(To do): Leaving out all pictures, reproduce the entries below exactly, from the first line through the line that contains "All of the open".

Segment Open

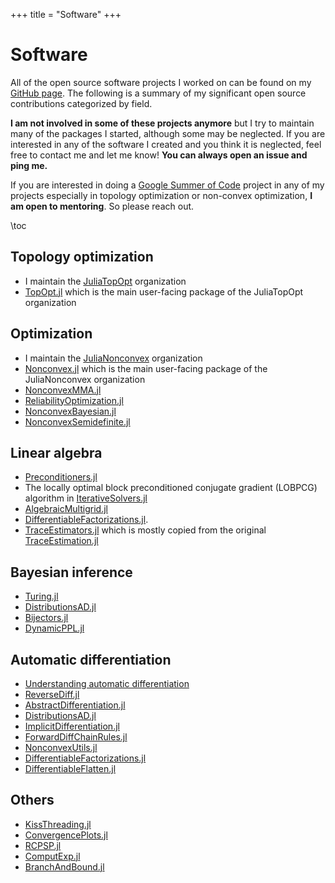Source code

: +++
title = "Software"
+++

# Software

All of the open source software projects I worked on can be found on my [GitHub page](https://github.com/mohamed82008). The following is a summary of my significant open source contributions categorized by field.

**I am not involved in some of these projects anymore** but I try to maintain many of the packages I started, although some may be neglected. If you are interested in any of the software I created and you think it is neglected, feel free to contact me and let me know! **You can always open an issue and ping me.**

If you are interested in doing a [Google Summer of Code](https://summerofcode.withgoogle.com) project in any of my projects especially in topology optimization or non-convex optimization, **I am open to mentoring**. So please reach out.

\toc

## Topology optimization

- I maintain the [JuliaTopOpt](https://github.com/JuliaTopOpt) organization
- [TopOpt.jl](https://github.com/JuliaTopOpt/TopOpt.jl) which is the main user-facing package of the JuliaTopOpt organization

## Optimization

- I maintain the [JuliaNonconvex](https://github.com/JuliaNonconvex) organization
- [Nonconvex.jl](https://github.com/JuliaNonconvex/Nonconvex.jl) which is the main user-facing package of the JuliaNonconvex organization
- [NonconvexMMA.jl](https://github.com/JuliaNonconvex/NonconvexMMA.jl)
- [ReliabilityOptimization.jl](https://github.com/JuliaNonconvex/ReliabilityOptimization.jl)
- [NonconvexBayesian.jl](https://github.com/JuliaNonconvex/NonconvexBayesian.jl)
- [NonconvexSemidefinite.jl](https://github.com/JuliaNonconvex/NonconvexSemidefinite.jl)

## Linear algebra

- [Preconditioners.jl](https://github.com/JuliaLinearAlgebra/Preconditioners.jl)
- The locally optimal block preconditioned conjugate gradient (LOBPCG) algorithm in [IterativeSolvers.jl](https://github.com/JuliaLinearAlgebra/IterativeSolvers.jl)
- [AlgebraicMultigrid.jl](https://github.com/JuliaLinearAlgebra/AlgebraicMultigrid.jl)
- [DifferentiableFactorizations.jl](https://github.com/mohamed82008/DifferentiableFactorizationsjl).
- [TraceEstimators.jl](https://github.com/mohamed82008/TraceEstimators.jl) which is mostly copied from the original [TraceEstimation.jl](https://github.com/luca-aki/TraceEstimation.jl)

## Bayesian inference

- [Turing.jl](https://github.com/TuringLang/Turing.jl)
- [DistributionsAD.jl](https://github.com/TuringLang/DistributionsAD.jl)
- [Bijectors.jl](https://github.com/TuringLang/Bijectors.jl)
- [DynamicPPL.jl](https://github.com/TuringLang/DynamicPPL.jl)

## Automatic differentiation

- [Understanding automatic differentiation](https://www.youtube.com/watch?v=UqymrMG-Qi4&t=1857s)
- [ReverseDiff.jl](https://github.com/JuliaDiff/ReverseDiff.jl)
- [AbstractDifferentiation.jl](https://github.com/JuliaDiff/AbstractDifferentiation.jl)
- [DistributionsAD.jl](https://github.com/TuringLang/DistributionsAD.jl)
- [ImplicitDifferentiation.jl](https://github.com/gdalle/ImplicitDifferentiation.jl)
- [ForwardDiffChainRules.jl](https://github.com/ThummeTo/ForwardDiffChainRules.jl)
- [NonconvexUtils.jl](https://github.com/JuliaNonconvex/NonconvexUtils.jl)
- [DifferentiableFactorizations.jl](https://github.com/mohamed82008/DifferentiableFactorizations.jl)
- [DifferentiableFlatten.jl](https://github.com/JuliaNonconvex/DifferentiableFlatten.jl)

## Others

- [KissThreading.jl](https://github.com/mohamed82008/KissThreading.jl)
- [ConvergencePlots.jl](https://github.com/mohamed82008/ConvergencePlots.jl)
- [RCPSP.jl](https://github.com/mohamed82008/RCPSP.jl)
- [ComputExp.jl](https://github.com/mohamed82008/ComputExp.jl)
- [BranchAndBound.jl](https://github.com/mohamed82008/BranchAndBound.jl)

Segment Closed

(Problem solution):
Source code

: +++
title = "Software"
+++

# Software

All of the open source software projects I worked on can be found on my [GitHub page](https://github.com/mohamed82008). The following is a summary of my significant open source contributions categorized by field.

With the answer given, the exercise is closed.